Finlay honoured for his fight for children’s rights

 Philippe Ray, chargé d'affaires at the French Embassy, presents the 2013 Human Rights Prize to Barnardos chief executive Fergus Finlay. Picture: Maura Hickey

Barnardos chief executive Fergus Finlay has been awarded a major human rights award by the French Embassy in Ireland.

Mr Finlay received the award at a ceremony in the Residence of France in Dublin.

The annual award, which is given by French embassies around the world, has previously been won here by Colm O’Gorman of Amnesty and Children’s Ombudsman Emily Logan.

This prize recognises the commitment, courage and the generosity of human rights defenders.

Mr Finlay was chosen following a survey of Irish personalities from various sectors, including political, academic, and civil society.

At the ceremony, chargé d’affaires at the French Embassy in Ireland, Philippe Ray said the Barnardos boss was the overwhelming choice of those surveyed.

“This prize recognises the commitment, the courage and the generosity of human rights defenders. These advocates dedicate their lives, their time and their energy to protecting and defending the rights of those who are most vulnerable in our societies; all too often women and children.

“As we all know, defending children’s rights is a battle tirelessly fought by Fergus Finlay,” he said.

Although the award was given to Mr Finlay for his role as chief executive of Barnardos, Mr Ray acknowledged his work in fighting for equality generally.

“I wish to congratulate him for his lifelong commitment to the idea that there is no place for inequalities in society.
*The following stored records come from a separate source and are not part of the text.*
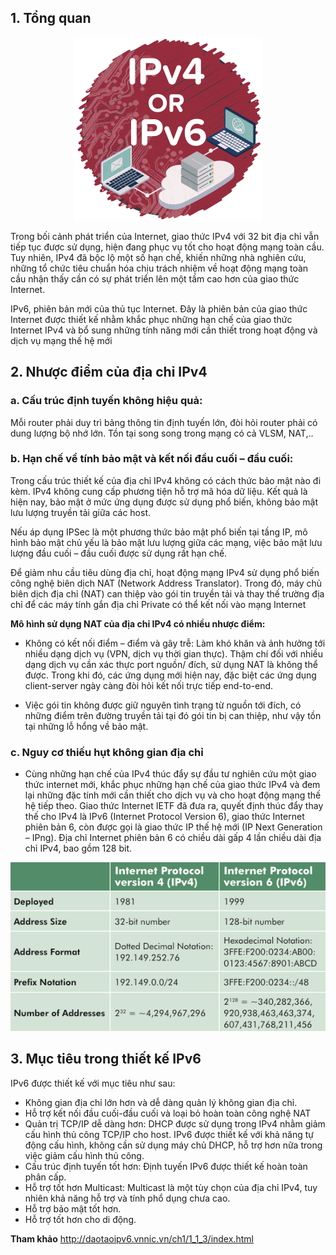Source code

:## 1. Tổng quan

<span style="display:block;text-align:center">![](../images/ipv4.png)</span>

Trong bối cảnh phát triển của Internet, giao thức IPv4 với 32 bit địa chỉ vẫn tiếp tục được sử dụng, hiện đang phục vụ tốt cho hoạt động mạng toàn cầu. Tuy nhiên, IPv4 đã bộc lộ một số hạn chế, khiến những nhà nghiên cứu, những tổ chức tiêu chuẩn hóa chịu trách nhiệm về hoạt động mạng toàn cầu nhận thấy cần có sự phát triển lên một tầm cao hơn của giao thức Internet.

IPv6, phiên bản mới của thủ tục Internet. Đây là phiên bản của giao thức Internet được thiết kế nhằm khắc phục những hạn chế của giao thức Internet IPv4 và bổ sung những tính năng mới cần thiết trong hoạt động và dịch vụ mạng thế hệ mới

## 2. Nhược điểm của địa chỉ IPv4
 
### a. Cấu trúc định tuyến không hiệu quả:

Mỗi router phải duy trì bảng thông tin định tuyến lớn, đòi hỏi router phải có dung lượng bộ nhớ lớn. Tồn tại song song trong mạng có cả VLSM, NAT,..

### b. Hạn chế về tính bảo mật và kết nối đầu cuối – đầu cuối:

Trong cấu trúc thiết kế của địa chỉ IPv4 không có cách thức bảo mật nào đi kèm. IPv4 không cung cấp phương tiện hỗ trợ mã hóa dữ liệu. Kết quả là hiện nay, bảo mật ở mức ứng dụng được sử dụng phổ biến, không bảo mật lưu lượng truyền tải giữa các host. 

Nếu áp dụng IPSec là một phương thức bảo mật phổ biến tại tầng IP, mô hình bảo mật chủ yếu là bảo mật lưu lượng giữa các mạng, việc bảo mật lưu lượng đầu cuối – đầu cuối được sử dụng rất hạn chế.

Để giảm nhu cầu tiêu dùng địa chỉ, hoạt động mạng IPv4 sử dụng phổ biến công nghệ biên dịch NAT (Network Address Translator). Trong đó, máy chủ biên dịch địa chỉ (NAT) can thiệp vào gói tin truyền tải và thay thế trường địa chỉ để các máy tính gắn địa chỉ Private có thể kết nối vào mạng Internet

**Mô hình sử dụng NAT của địa chỉ IPv4 có nhiều nhược điểm:**

- Không có kết nối điểm – điểm và gây trễ: Làm khó khăn và ảnh hưởng tới nhiều dạng dịch vụ (VPN, dịch vụ thời gian thực). Thậm chí đối với nhiều dạng dịch vụ cần xác thực port nguồn/ đích, sử dụng NAT là không thể được. Trong khi đó, các ứng dụng mới hiện nay, đặc biệt các ứng dụng client-server ngày càng đòi hỏi kết nối trực tiếp end-to-end.

- Việc gói tin không được giữ nguyên tình trạng từ nguồn tới đích, có những điểm trên đường truyền tải tại đó gói tin bị can thiệp, như vậy tồn tại những lỗ hổng về bảo mật.

### c. Nguy cơ thiếu hụt không gian địa chỉ

- Cùng những hạn chế của IPv4 thúc đẩy sự đầu tư nghiên cứu một giao thức internet mới, khắc phục những hạn chế của giao thức IPv4 và đem lại những đặc tính mới cần thiết cho dịch vụ và cho hoạt động mạng thế hệ tiếp theo. Giao thức Internet IETF đã đưa ra, quyết định thúc đẩy thay thế cho IPv4 là IPv6 (Internet Protocol Version 6), giao thức Internet phiên bản 6, còn được gọi là giao thức IP thế hệ mới (IP Next Generation – IPng). Địa chỉ Internet phiên bản 6 có chiều dài gấp 4 lần chiều dài địa chỉ IPv4, bao gồm 128 bit.

<span style="display:block;text-align:center">![](../images/ipv4-ipv6.png)</span>


## 3. Mục tiêu trong thiết kế IPv6

IPv6 được thiết kế với mục tiêu như sau:
- Không gian địa chỉ lớn hơn và dễ dàng quản lý không gian địa chỉ.
- Hỗ trợ kết nối đầu cuối-đầu cuối và loại bỏ hoàn toàn công nghệ NAT
- Quản trị TCP/IP dễ dàng hơn: DHCP được sử dụng trong IPv4 nhằm giảm cấu hình thủ công TCP/IP cho host. IPv6 được thiết kế với khả năng tự động cấu hình, không cần sử dụng máy chủ DHCP, hỗ trợ hơn nữa trong việc giảm cấu hình thủ công.
- Cấu trúc định tuyến tốt hơn: Định tuyến IPv6 được thiết kế hoàn toàn phân cấp.
- Hỗ trợ tốt hơn Multicast: Multicast là một tùy chọn của địa chỉ IPv4, tuy nhiên khả năng hỗ trợ và tính phổ dụng chưa cao.
- Hỗ trợ bảo mật tốt hơn.
- Hỗ trợ tốt hơn cho di động.

**Tham khảo**
http://daotaoipv6.vnnic.vn/ch1/1_1_3/index.html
This belief has manifested itself through various forms, from industrial relations to politics, with a strong emphasis on charity organisations and through his involvement in the Special Olympics.

“For almost a decade Mr Finlay has dedicated his work to Barnardos, convinced that childhood is of crucial importance in terms of nurturing within each adult-to-be an ability to view each human being as an equal,” he said.